Fisher at One With Clouds

I find this article which appeared in the May 29, 1909 Indianapolis News extremely interesting and a terrific insight to Founder and President of the Indianapolis Motor Speedway Carl Fisher. The article is a profile of Fisher as a balloon pilot and the president of the Aero Club of Indiana.
 
The kinetic Fisher always had his hands in so many different business opportunities it is boggling to think how he managed it all with the success he experienced. He was also president of the Fisher Automobile Company and president of Prest-O-Lite - a major corporation of the day and generally could not resist persuing a steady stream of ideas his brain seemed to generate. The key difference between Carl Fisher and most of the rest of us is that he didn't just talk about his ideas - he acted on them.
 
This article profiles not the facts and statistics of his ballooning experience but his passion for the sport. I was also struck by his word choices and articulate descriptions of mid-air experiences. He describes a soul-searching experience. Check this lift from the article:
 
"It is a journey to inspire thought and study, as the pilot is alone with his aid, and between the studying of the instruments and watching the every motion of the great swaying bag, which is in reality a chariot of the sky, it causes a feeling of awe to come over you as you realize just how much you are, and how little. While in a storm, as you are cast on the wind like petrel (sea bird) it is liable to be a cause of plenty of anxiety.

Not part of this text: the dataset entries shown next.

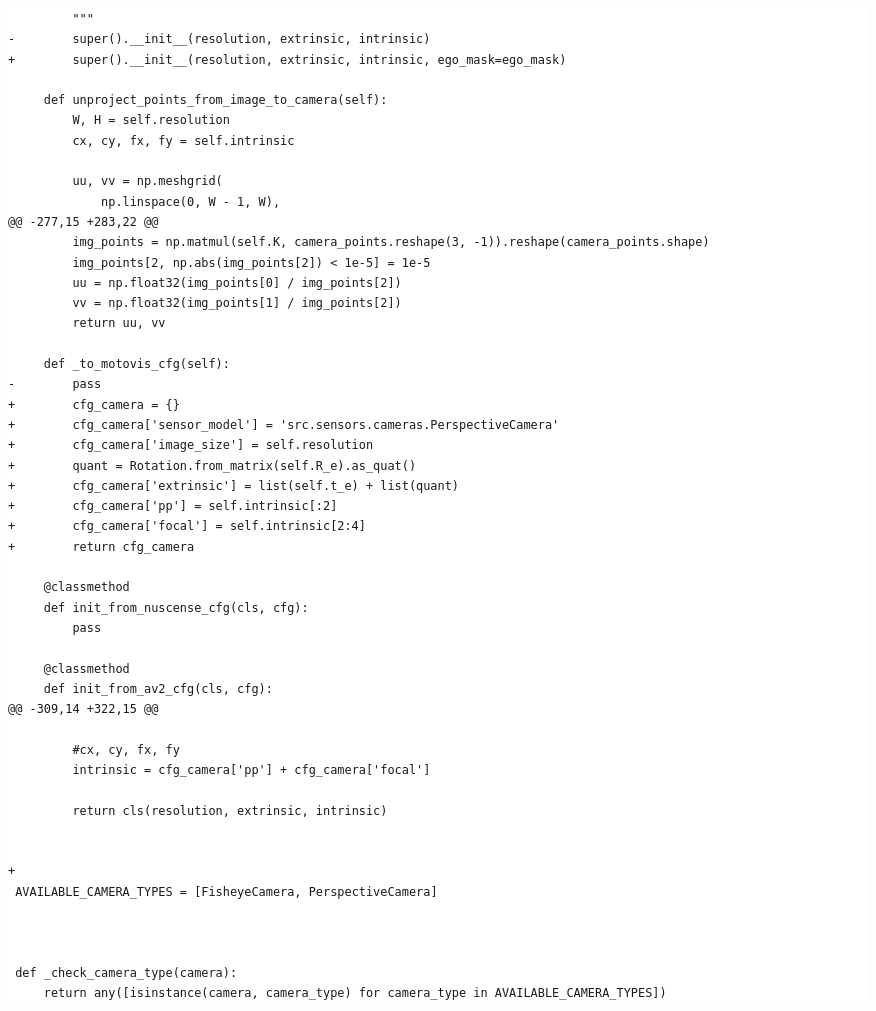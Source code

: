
 ```
         """
-        super().__init__(resolution, extrinsic, intrinsic)
+        super().__init__(resolution, extrinsic, intrinsic, ego_mask=ego_mask)
     
     def unproject_points_from_image_to_camera(self):
         W, H = self.resolution
         cx, cy, fx, fy = self.intrinsic
         
         uu, vv = np.meshgrid(
             np.linspace(0, W - 1, W), 
@@ -277,15 +283,22 @@
         img_points = np.matmul(self.K, camera_points.reshape(3, -1)).reshape(camera_points.shape)
         img_points[2, np.abs(img_points[2]) < 1e-5] = 1e-5
         uu = np.float32(img_points[0] / img_points[2])
         vv = np.float32(img_points[1] / img_points[2])
         return uu, vv
     
     def _to_motovis_cfg(self):
-        pass
+        cfg_camera = {}
+        cfg_camera['sensor_model'] = 'src.sensors.cameras.PerspectiveCamera'
+        cfg_camera['image_size'] = self.resolution
+        quant = Rotation.from_matrix(self.R_e).as_quat()
+        cfg_camera['extrinsic'] = list(self.t_e) + list(quant)
+        cfg_camera['pp'] = self.intrinsic[:2]
+        cfg_camera['focal'] = self.intrinsic[2:4]
+        return cfg_camera
 
     @classmethod
     def init_from_nuscense_cfg(cls, cfg):
         pass
 
     @classmethod
     def init_from_av2_cfg(cls, cfg):
@@ -309,14 +322,15 @@
 
         #cx, cy, fx, fy
         intrinsic = cfg_camera['pp'] + cfg_camera['focal']
 
         return cls(resolution, extrinsic, intrinsic)
 
 
+
 AVAILABLE_CAMERA_TYPES = [FisheyeCamera, PerspectiveCamera]
 
 
 
 def _check_camera_type(camera):
     return any([isinstance(camera, camera_type) for camera_type in AVAILABLE_CAMERA_TYPES])
```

"But floating in the abyss of silence and space, above the fleecy clouds, while below you are the green fields, with the pellucid waters of some inland lake here and there to dot your course with blue, the earth and its cares fading away in this cradle of azure, it inspires the most pleasant sensations that I have ever experienced, and I say this, having indulged in almost all the scientific and pleasant sports."
 
Fisher speaks of wanting to witness a "parhelion," an atmospheric phenomenon that produces the illusion of three balls of light when the sun is partially obscured by cirrus clouds which are composed of ice crystals.  Fisher, however, is discussing a different kind of illusion, one that projects the rainbow image of the balloonist's vessel onto clouds. This is created, he says, by the mist vapor of clouds being cooled by the balloon's shadow. As vapor liquifies in the shadow it falls back into the sun to create an inverted mirror image of the balloon. The description isn't entirely clear but that's the gist of it.
 
His words again are poetic as he speaks to his duties as a balloon pilot:
 
"The high altitude and cool currents have caused your gas to contract, and that swaying golden ball hangs in flabby wrinkles that flap in a disconsolate manner, reminding one of a sailboat on the long ocean comber, where it rises and falls with a lazy swell of the waves. Our instrument shows that we are descending rapidly. We must unload ballast, and still not too rapidly, as we need all that we have, and when we reach the warmer lower level the expansion will cause a too rapid ascent. So thus is there sufficient anxiety to always create an interest."
 
"In this manner we float on through this abyss of silence, tiny mortals invading the domain of space, searching our way as carefully as the mountain climber seeks the trail, knowing the raptures and intoxications of the air and feeling that we are among those few of human mortals who have not dreamed in vain of its conquest."
 
For me this is an essential article in getting to know Carl Fisher better. He was not just "Crazy Carl" this madcap, non-stop promoter with a foolhardy streak. He knew the "intoxications" of each moment of his life and saw each second as an opportunity for rapture. Cynics can suggest that these are not Carl's words but I believe there is a strong argument to suggest they are. Carl was an insatiable reader and devoured volumes weekly, his entertainment before dozing off at night. An enthusiast for the teachings of "The Great Agnostic," Colonel Robert Green Ingersoll, Fisher was a thoughtful man and despite his extroversion possessed the ability for meaningful instrospection as well.